4 - I've almost always used Behr paint from HD, mainly because there's a HD close by, and open long hours, and the paint is reasonably priced. I know that on internet forums everyone disparages that paint, and most like Benjamin Moore or Sherwin Williams, which are only sold at paint stores (to my knowledge at least) and are a lot more expensive. My question here is - is the quality of the BM or SW paint that much better? Should I go ahead and pay the extra for it? Does the paint job look better or last longer, or go on easier? I do want the house to look as good as possible.

Thanks in advance for any and all responses!


----------



## Jackofall1 (Dec 5, 2010)

Welcome AliceT, to the best DIY'r site on the web.

"I'm going to use white on the celings and trim" - Hope you are planning on (2) differenct whites, ceiling white for the ceiling and gloss white for the trim.

1 - what is the best cleaner to use and the best (easiest) method to use to clean everything?

Soap and water and elbow grease, works every time, paint cleanup warm water for latex paint.

2 - Is flat paint the best choice for ceilings?

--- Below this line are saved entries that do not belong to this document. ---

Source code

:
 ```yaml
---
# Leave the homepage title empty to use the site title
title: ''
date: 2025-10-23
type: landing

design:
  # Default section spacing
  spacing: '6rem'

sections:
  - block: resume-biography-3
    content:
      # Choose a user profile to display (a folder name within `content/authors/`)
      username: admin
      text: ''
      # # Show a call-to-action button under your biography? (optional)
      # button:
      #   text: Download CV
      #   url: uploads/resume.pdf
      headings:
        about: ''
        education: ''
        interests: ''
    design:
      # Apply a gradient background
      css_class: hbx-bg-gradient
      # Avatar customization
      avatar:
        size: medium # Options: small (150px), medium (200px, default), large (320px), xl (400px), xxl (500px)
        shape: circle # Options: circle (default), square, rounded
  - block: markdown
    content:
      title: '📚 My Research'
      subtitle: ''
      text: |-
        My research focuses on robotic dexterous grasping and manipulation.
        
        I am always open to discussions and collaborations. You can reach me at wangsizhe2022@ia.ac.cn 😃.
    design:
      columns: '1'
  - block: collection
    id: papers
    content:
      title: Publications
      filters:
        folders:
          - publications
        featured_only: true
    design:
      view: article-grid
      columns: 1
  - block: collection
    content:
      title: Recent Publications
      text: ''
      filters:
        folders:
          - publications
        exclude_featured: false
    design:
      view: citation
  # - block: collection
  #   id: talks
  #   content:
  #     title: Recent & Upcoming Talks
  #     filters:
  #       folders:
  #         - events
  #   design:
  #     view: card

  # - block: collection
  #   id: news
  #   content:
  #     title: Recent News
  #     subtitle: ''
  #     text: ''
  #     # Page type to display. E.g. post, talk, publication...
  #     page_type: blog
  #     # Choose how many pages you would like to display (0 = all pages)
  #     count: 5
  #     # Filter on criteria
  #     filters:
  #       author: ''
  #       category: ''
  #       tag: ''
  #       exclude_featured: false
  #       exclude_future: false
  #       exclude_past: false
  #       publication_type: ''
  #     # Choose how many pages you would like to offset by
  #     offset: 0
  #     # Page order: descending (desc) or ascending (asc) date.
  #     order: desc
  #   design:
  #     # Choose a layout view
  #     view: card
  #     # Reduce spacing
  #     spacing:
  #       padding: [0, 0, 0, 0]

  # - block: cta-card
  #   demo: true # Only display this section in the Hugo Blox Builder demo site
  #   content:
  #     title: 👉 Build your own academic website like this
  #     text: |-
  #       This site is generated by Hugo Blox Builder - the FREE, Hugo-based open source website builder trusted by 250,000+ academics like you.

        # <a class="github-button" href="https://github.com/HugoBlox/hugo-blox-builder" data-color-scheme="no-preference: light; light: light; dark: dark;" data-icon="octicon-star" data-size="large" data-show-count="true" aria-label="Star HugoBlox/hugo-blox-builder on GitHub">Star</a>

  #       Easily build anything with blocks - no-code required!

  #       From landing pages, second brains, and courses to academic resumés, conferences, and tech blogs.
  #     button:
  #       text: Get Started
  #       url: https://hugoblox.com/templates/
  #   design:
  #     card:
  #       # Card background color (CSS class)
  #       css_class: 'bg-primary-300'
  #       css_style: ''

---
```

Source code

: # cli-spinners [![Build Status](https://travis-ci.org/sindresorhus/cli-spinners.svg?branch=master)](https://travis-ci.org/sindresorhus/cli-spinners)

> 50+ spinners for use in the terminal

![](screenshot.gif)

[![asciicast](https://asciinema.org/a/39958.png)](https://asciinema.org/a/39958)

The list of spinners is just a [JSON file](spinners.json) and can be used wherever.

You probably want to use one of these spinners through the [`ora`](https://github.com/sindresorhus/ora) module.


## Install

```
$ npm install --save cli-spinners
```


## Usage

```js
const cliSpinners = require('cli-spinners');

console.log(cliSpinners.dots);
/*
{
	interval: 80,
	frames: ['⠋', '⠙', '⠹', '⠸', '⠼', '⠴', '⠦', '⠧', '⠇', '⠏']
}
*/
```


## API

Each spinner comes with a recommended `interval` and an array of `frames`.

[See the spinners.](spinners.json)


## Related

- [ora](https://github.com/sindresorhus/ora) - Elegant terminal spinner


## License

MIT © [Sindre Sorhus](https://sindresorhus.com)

It's what I usually use.

I always go for ceiling white, in a 5 gallon pail, and have used the big box and SW, I really didn't see any differnce.

3 - I have access to a good quality airless paint sprayer, but I've never used one before. Would using one be fairly easy? Any faster than painting with a roller? I also have an old Wagner power roller that I've used about a half dozen times in the past with good results. I only use it for really big jobs (last one was the outside of a house that had 12" wide siding) because cleanup time is so long. But I do find that on large jobs it is much faster than a regular roller. So I guess my question is would using the paint sprayer be any faster or better than the Wagner power roller?

Sprayer are faster if you know what you are doing, lots and lots of overspray, oh did I mention the overspray.


----------



## Plump (Feb 10, 2011)

Jackofall1 said:


> 3 - I have access to a good quality airless paint sprayer, but I've never used one before. Would using one be fairly easy? Any faster than painting with a roller? I also have an old Wagner power roller that I've used about a half dozen times in the past with good results. I only use it for really big jobs (last one was the outside of a house that had 12" wide siding) because cleanup time is so long. But I do find that on large jobs it is much faster than a regular roller. So I guess my question is would using the paint sprayer be any faster or better than the Wagner power roller?
> 
> Sprayer are faster if you know what you are doing, lots and lots of overspray, oh did I mention the overspray.



Definitely overspray. Cleanup time withe the airless is going to be much less. Love the airless but you'll need to empty the house, tape and plastic everything, etc.


----------



## Gymschu (Dec 12, 2010)

Just keep in mind that an airless sprayer is NOT a magical tool that will paint your ceilings and walls in a magical time frame. Yes, they can make quick work of a paint project, but, if done wrong (wrong technique, defective sprayer, clogs, worn tips, etc.) you can become very frustrated with its' performance. 1200 sq. ft is not a lot of painting and you can make some serious time brushing and rolling. Don't forget all the prep work you have using a sprayer.....i.e. masking windows/woodwork and anything else that may be affected by overspray. Then, when done, proper cleanup takes some time as well.


----------



## xraypaint (Feb 17, 2011)

I try to use flat paint on every ceiling. Large flat areas show imperfections, the paint can flash easier if not experienced and keeping a wet edge it challenging for most occasional painters to get right.


----------